2011 List of Endangered Sites

[Special to Writers Clearinghouse News Service]

The Philadelphia preservation organization Save Our Sites (SOS) has issued its 2011 list of endangered sites that its members nominated at its Spring General Membership meeting on March 29, 2011. Save Our Sites defines endangered buildings as those that are neglected, unmaintained, vacant, unknown or uncelebrated. They may not necessarily be subject to imminent demolition. They might be worth recognizing because of either their architectural, aesthetic or historic value. The 2011 list includes twenty sites throughout different neighborhoods of Philadelphia such as Francisville, West Philadelphia, South Philadelphia, North Philadelphia, East Oak Lane, Germantown, and Center City.
Unfortunately, just before the announcement of the 2011 Endangered Sites List, the Monastery of St. Clare, formerly number one on the list, was demolished. Although the convent, located at the corner of West Girard and Corinthian Avenues in Francisville, was listed on the Girard National Register Historic District, it was not on the Philadelphia Register of Historic Places, therefore it was not protected against demolition. The Romanesque, stone chapel of St. Clare was designed in 1919 by the architectural firm Ballinger and Perot. It is flanked by two late-nineteenth century brownstones that housed cloistered nuns from 1918 until May 21, 1977, when they relocated to Langhorne.
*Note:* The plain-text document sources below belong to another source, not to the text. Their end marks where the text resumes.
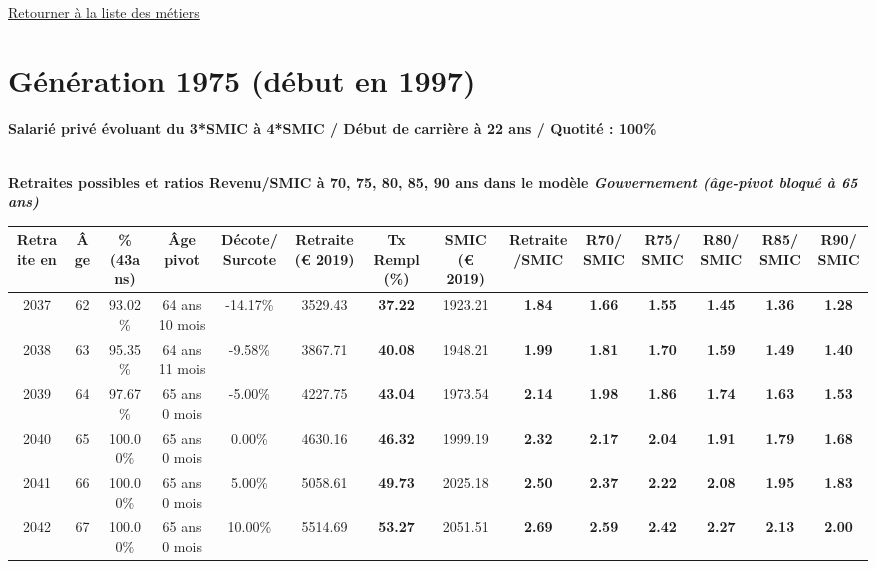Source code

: 

   
 \localtableofcontents 

~\\ 
 
 \hyperlink{page.2}{\noindent Retourner à la liste des métiers}

 \newpage 

\section{Génération 1975 (début en 1997)\label{Ascendant45_100_22_1975_0}} 
 
{\bf \noindent Salarié privé évoluant du 3*SMIC à 4*SMIC / Début de carrière à 22 ans / Quotité : 100\%}  ~ 

 ~\\{\bf \noindent Retraites possibles et ratios Revenu/SMIC à 70, 75, 80, 85, 90 ans dans le modèle \emph{Gouvernement (âge-pivot bloqué à 65 ans)}}  
 
\begin{adjustbox}{max width=\textwidth} 
\begin{tabular}[htb]{|c|c||c|c|c||c|c||c|c||c|c|c|c|c|} 
\hline 
 Retraite en &  Âge &  \%(43ans) &  Âge pivot &  Décote/Surcote &  Retraite (\euro{} 2019) &  Tx Rempl(\%) &  SMIC (\euro{} 2019) &  Retraite/SMIC &  R70/SMIC &  R75/SMIC &  R80/SMIC &  R85/SMIC &  R90/SMIC \\ 
\hline \hline 
 2037 &  62 &  93.02\% &  64 ans 10 mois &  -14.17\% &  3529.43 &  {\bf 37.22} &  1923.21 &  {\bf 1.84} &  {\bf 1.66} &  {\bf 1.55} &  {\bf 1.45} &  {\bf 1.36} &  {\bf 1.28} \\ 
\hline 
 2038 &  63 &  95.35\% &  64 ans 11 mois &  -9.58\% &  3867.71 &  {\bf 40.08} &  1948.21 &  {\bf 1.99} &  {\bf 1.81} &  {\bf 1.70} &  {\bf 1.59} &  {\bf 1.49} &  {\bf 1.40} \\ 
\hline 
 2039 &  64 &  97.67\% &  65 ans 0 mois &  -5.00\% &  4227.75 &  {\bf 43.04} &  1973.54 &  {\bf 2.14} &  {\bf 1.98} &  {\bf 1.86} &  {\bf 1.74} &  {\bf 1.63} &  {\bf 1.53} \\ 
\hline 
 2040 &  65 &  100.00\% &  65 ans 0 mois &  0.00\% &  4630.16 &  {\bf 46.32} &  1999.19 &  {\bf 2.32} &  {\bf 2.17} &  {\bf 2.04} &  {\bf 1.91} &  {\bf 1.79} &  {\bf 1.68} \\ 
\hline 
 2041 &  66 &  100.00\% &  65 ans 0 mois &  5.00\% &  5058.61 &  {\bf 49.73} &  2025.18 &  {\bf 2.50} &  {\bf 2.37} &  {\bf 2.22} &  {\bf 2.08} &  {\bf 1.95} &  {\bf 1.83} \\ 
\hline 
 2042 &  67 &  100.00\% &  65 ans 0 mois &  10.00\% &  5514.69 &  {\bf 53.27} &  2051.51 &  {\bf 2.69} &  {\bf 2.59} &  {\bf 2.42} &  {\bf 2.27} &  {\bf 2.13} &  {\bf 2.00} \\ 
\hline 
\hline 
\end{tabular} 
\end{adjustbox}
Credits for Preparation of Following List:
Alanna C. Stewart, M.S. Historic Preservation, University of Pennsylvania
Zoe Draper, B.A., Moore College of Art & Design
David S. Traub, AIA, Co-Founder, Save Our Sites
Save Our Sites, 2005 Cambridge Street. Philadelphia, PA 19130
(215) 232-2344

1. Northwestern National Bank – 1828 W. Girard Avenue (W. Girard and Ridge Avenues)
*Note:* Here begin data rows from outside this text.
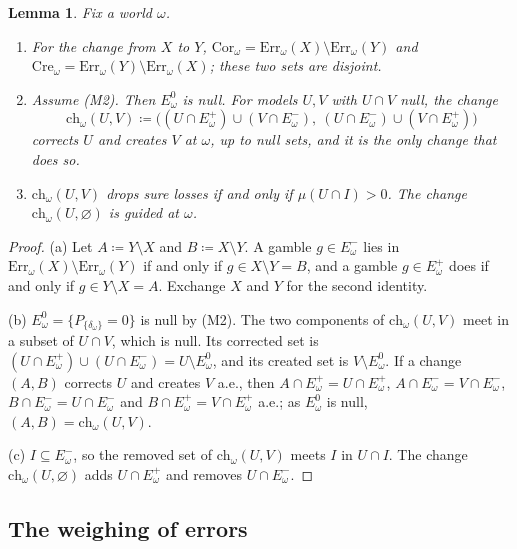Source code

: \documentclass[11pt]{article}
\newtheorem{lemma}[theorem]{Lemma}
\theoremstyle{definition}
\newcommand{\Err}{\mathrm{Err}}
\newcommand{\Cor}{\mathrm{Cor}}
\newcommand{\Cre}{\mathrm{Cre}}
\newcommand{\ch}{\mathrm{ch}}
\newcommand{\Ep}{E^{+}}
\newcommand{\Em}{E^{-}}
\newcommand{\Ez}{E^{0}}
\begin{document}
\begin{lemma}\label{lem:errors}
Fix a world $\omega$.
\begin{enumerate}[label=(\alph*)]
\item For the change from $X$ to $Y$, $\Cor_\omega=\Err_\omega(X)\setminus\Err_\omega(Y)$ and $\Cre_\omega=\Err_\omega(Y)\setminus\Err_\omega(X)$; these two sets are disjoint.
\item Assume (M2). Then $\Ez_\omega$ is null. For models $U,V$ with $U\cap V$ null, the change
\[
\ch_\omega(U,V)\coloneqq\bigl((U\cap\Ep_\omega)\cup(V\cap\Em_\omega),\ (U\cap\Em_\omega)\cup(V\cap\Ep_\omega)\bigr)
\]
corrects $U$ and creates $V$ at $\omega$, up to null sets, and it is the only change that does so.
\item $\ch_\omega(U,V)$ drops sure losses if and only if $\mu(U\cap I)>0$. The change $\ch_\omega(U,\varnothing)$ is guided at $\omega$.
\end{enumerate}
\end{lemma}
\begin{proof}
(a) Let $A\coloneqq Y\setminus X$ and $B\coloneqq X\setminus Y$. A gamble $g\in\Em_\omega$ lies in $\Err_\omega(X)\setminus\Err_\omega(Y)$ if and only if $g\in X\setminus Y=B$, and a gamble $g\in\Ep_\omega$ does if and only if $g\in Y\setminus X=A$. Exchange $X$ and $Y$ for the second identity.

(b) $\Ez_\omega=\{P_{\{\delta_\omega\}}=0\}$ is null by (M2). The two components of $\ch_\omega(U,V)$ meet in a subset of $U\cap V$, which is null. Its corrected set is $(U\cap\Ep_\omega)\cup(U\cap\Em_\omega)=U\setminus\Ez_\omega$, and its created set is $V\setminus\Ez_\omega$. If a change $(A,B)$ corrects $U$ and creates $V$ a.e., then $A\cap\Ep_\omega=U\cap\Ep_\omega$, $A\cap\Em_\omega=V\cap\Em_\omega$, $B\cap\Em_\omega=U\cap\Em_\omega$ and $B\cap\Ep_\omega=V\cap\Ep_\omega$ a.e.; as $\Ez_\omega$ is null, $(A,B)=\ch_\omega(U,V)$.

(c) $I\subseteq\Em_\omega$, so the removed set of $\ch_\omega(U,V)$ meets $I$ in $U\cap I$. The change $\ch_\omega(U,\varnothing)$ adds $U\cap\Ep_\omega$ and removes $U\cap\Em_\omega$.
\end{proof}

\subsection{The weighing of errors}
\end{document}
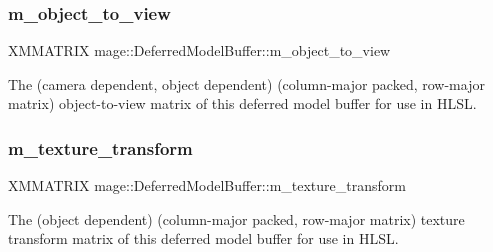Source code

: \subsubsection{\texorpdfstring{m\+\_\+object\+\_\+to\+\_\+view}{m\_object\_to\_view}}
{\footnotesize\ttfamily X\+M\+M\+A\+T\+R\+IX mage\+::\+Deferred\+Model\+Buffer\+::m\+\_\+object\+\_\+to\+\_\+view}

The (camera dependent, object dependent) (column-\/major packed, row-\/major matrix) object-\/to-\/view matrix of this deferred model buffer for use in H\+L\+SL. \hypertarget{structmage_1_1_deferred_model_buffer_aff77294d91f1262c4447ef8b923276a1}{}\label{structmage_1_1_deferred_model_buffer_aff77294d91f1262c4447ef8b923276a1} 
\subsubsection{\texorpdfstring{m\+\_\+texture\+\_\+transform}{m\_texture\_transform}}
{\footnotesize\ttfamily X\+M\+M\+A\+T\+R\+IX mage\+::\+Deferred\+Model\+Buffer\+::m\+\_\+texture\+\_\+transform}

The (object dependent) (column-\/major packed, row-\/major matrix) texture transform matrix of this deferred model buffer for use in H\+L\+SL. 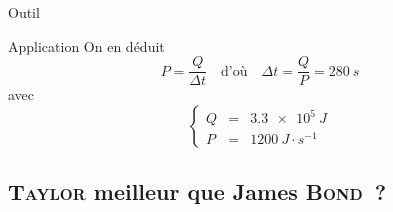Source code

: \documentclass[../main/main.tex]{subfiles}
\begin{document}
\begin{enumerate}
\begin{tcbraster}[raster columns=2, raster equal height=rows]
\begin{tcolorbox}[blankest, raster multicolumn=1, space to=\myspace]
\begin{tcbraster}[raster columns=1]
\begin{NCrapp}[]{Outil}
				      \end{NCrapp}
			      \end{tcbraster}
		      \end{tcolorbox}
		      \begin{NCexem}[raster multicolumn=1]{Application}
			      On en déduit
			      \[P = \frac{Q}{\Delta t}
				      \quad\text{d'où}\quad
				      \boxed{\Delta t = \frac{Q}{P} = \SI{280}{s}}\]
			      avec
			      \[\left\{
				      \begin{array}{rcl}
					      Q & = & \SI{3.3e5}{J}            \\
					      P & = & \SI{1200}{J\cdot s^{-1}}
				      \end{array}
				      \right.\]
		      \end{NCexem}
	      \end{tcbraster}
\end{enumerate}

\subsection{\textsc{Taylor} meilleur que James \textsc{Bond}~?}
\end{document}
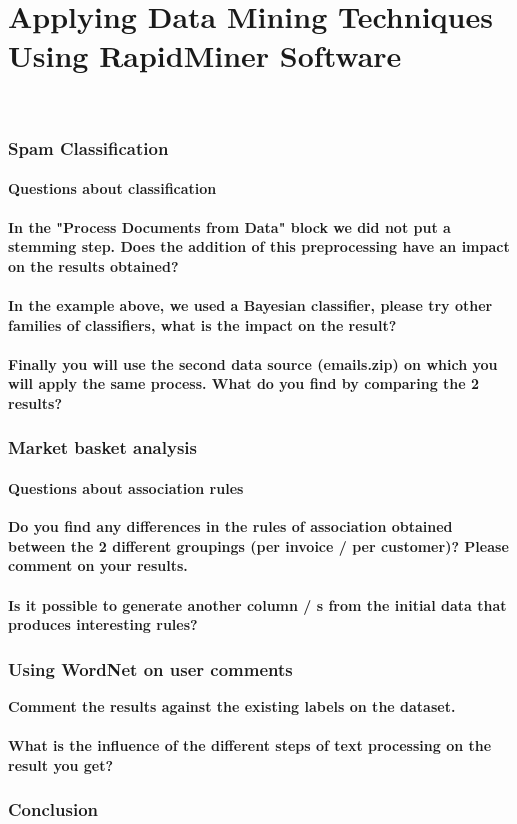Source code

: \documentclass[a4paper]{article}
\begin{document}
\part*{Applying Data Mining Techniques Using RapidMiner Software}
 \\

\section{Spam Classification}

\subsection{Questions about classification}
\textbf{In the "Process Documents from Data" block we did not put a stemming step. Does the addition of this preprocessing have an impact on the results obtained?}
\\\\
\textbf{In the example above, we used a Bayesian classifier, please try other families of classifiers, what is the impact on the result?}
\\\\
\textbf{Finally you will use the second data source (emails.zip) on which you will apply the same process. What do you find by comparing the 2 results?}


\section{Market basket analysis}
\subsection{Questions about association rules}
\textbf{Do you find any differences in the rules of association obtained between the 2 different groupings (per invoice / per customer)? Please comment on your results.}
\\\\
\textbf{Is it possible to generate another column / s from the initial data that produces interesting rules?}

\section{Using WordNet on user comments}

\textbf{Comment the results against the existing labels on the dataset.}
\\\\
\textbf{What is the influence of the different steps of text processing on the result you get?}

\section{Conclusion}
\end{document}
The Northwestern National Bank was designed in 1886 by Philadelphia architect, Otto Wolf. Wolf served as the vice president of the bank, as well as specializing in the design of breweries (one of his clients being Christian Schmidt). The bank is on the Philadelphia Register of Historic Places, and is currently being used as the Smith Baptist Chapel. The building is in poor condition, mutilated by placement of glass block in existing windows.
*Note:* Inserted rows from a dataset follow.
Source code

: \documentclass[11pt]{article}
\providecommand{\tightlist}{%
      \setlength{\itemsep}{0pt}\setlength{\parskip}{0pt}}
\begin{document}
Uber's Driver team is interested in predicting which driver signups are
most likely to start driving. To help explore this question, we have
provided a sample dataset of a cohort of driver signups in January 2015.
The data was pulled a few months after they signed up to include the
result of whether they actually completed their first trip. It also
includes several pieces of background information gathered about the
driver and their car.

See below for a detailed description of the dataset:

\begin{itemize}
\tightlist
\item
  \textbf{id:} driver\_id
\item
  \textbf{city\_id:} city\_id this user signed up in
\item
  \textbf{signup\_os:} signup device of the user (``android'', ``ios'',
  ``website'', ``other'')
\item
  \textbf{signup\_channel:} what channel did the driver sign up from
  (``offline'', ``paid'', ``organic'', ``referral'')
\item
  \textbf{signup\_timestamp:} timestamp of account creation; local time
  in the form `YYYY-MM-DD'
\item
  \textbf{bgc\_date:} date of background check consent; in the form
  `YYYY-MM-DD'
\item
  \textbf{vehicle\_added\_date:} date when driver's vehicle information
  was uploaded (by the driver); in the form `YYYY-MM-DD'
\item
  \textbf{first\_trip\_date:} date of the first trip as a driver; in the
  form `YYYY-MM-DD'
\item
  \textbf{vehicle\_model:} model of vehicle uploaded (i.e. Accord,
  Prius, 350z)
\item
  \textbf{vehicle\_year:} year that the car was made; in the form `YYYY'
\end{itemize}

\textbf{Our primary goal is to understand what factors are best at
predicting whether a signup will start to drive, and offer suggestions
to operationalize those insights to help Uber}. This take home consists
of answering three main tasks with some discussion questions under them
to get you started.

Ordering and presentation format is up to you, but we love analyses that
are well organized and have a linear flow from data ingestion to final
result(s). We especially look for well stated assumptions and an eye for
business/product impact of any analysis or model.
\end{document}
2. U.S. Post Office - 900 N. 19th Street, Philadelphia, PA 19130 (N. 19th and Poplar Streets)
The United States Post Office was designed in 1936 by architect Victor D. Abel, during the administration of President Franklin D. Roosevelt as a part of his Works Progress Administration, WPA. Abel was joined by supervising architect Louis A. Simon, and Neal A. Melick, supervising engineer. Some alterations have been made, but the Federal government has neglected the building, and it is in need of an overall renovation.
The PNC Bank: 700 - 702 N. Broad Street (N. Broad Street and Ridge Avenue)
3. The PNC Bank, pictured at left, formerly the Northwestern National Bank, was designed by Philip Merz in 1917, of the New York firm, McKim, Mead & White. In 1929, additions were made by Clarence Edmond Wunder. Though it is currently a PNC bank, it is minimally maintained. This grand building is in a key location at this important intersection, which includes the Divine Loraine Hotel. The full restoration of this building could spark further restorations of this North Philadelphia neighborhood.
4. The Macedonia Free Will Baptist Church: 2036-2040 Cecil B. Moore Avenue (21st and Cecil B. Moore Avenue).
The Macedonia Free Will Baptist Church, previously known as Columbia Avenue Presbyterian Church, was built between 1891 and 1893 by architect J.W. Shaw. The chapel was constructed in 1870 by architect Henry Sims. The Romanesque style building contains stained-glass windows that were manufactured by Tiffany Studios. The church is in a serious state of disrepair, as the group who rents the property does not maintain it. Like many other churches in North Philadelphia, it is not receiving the attention it deserves.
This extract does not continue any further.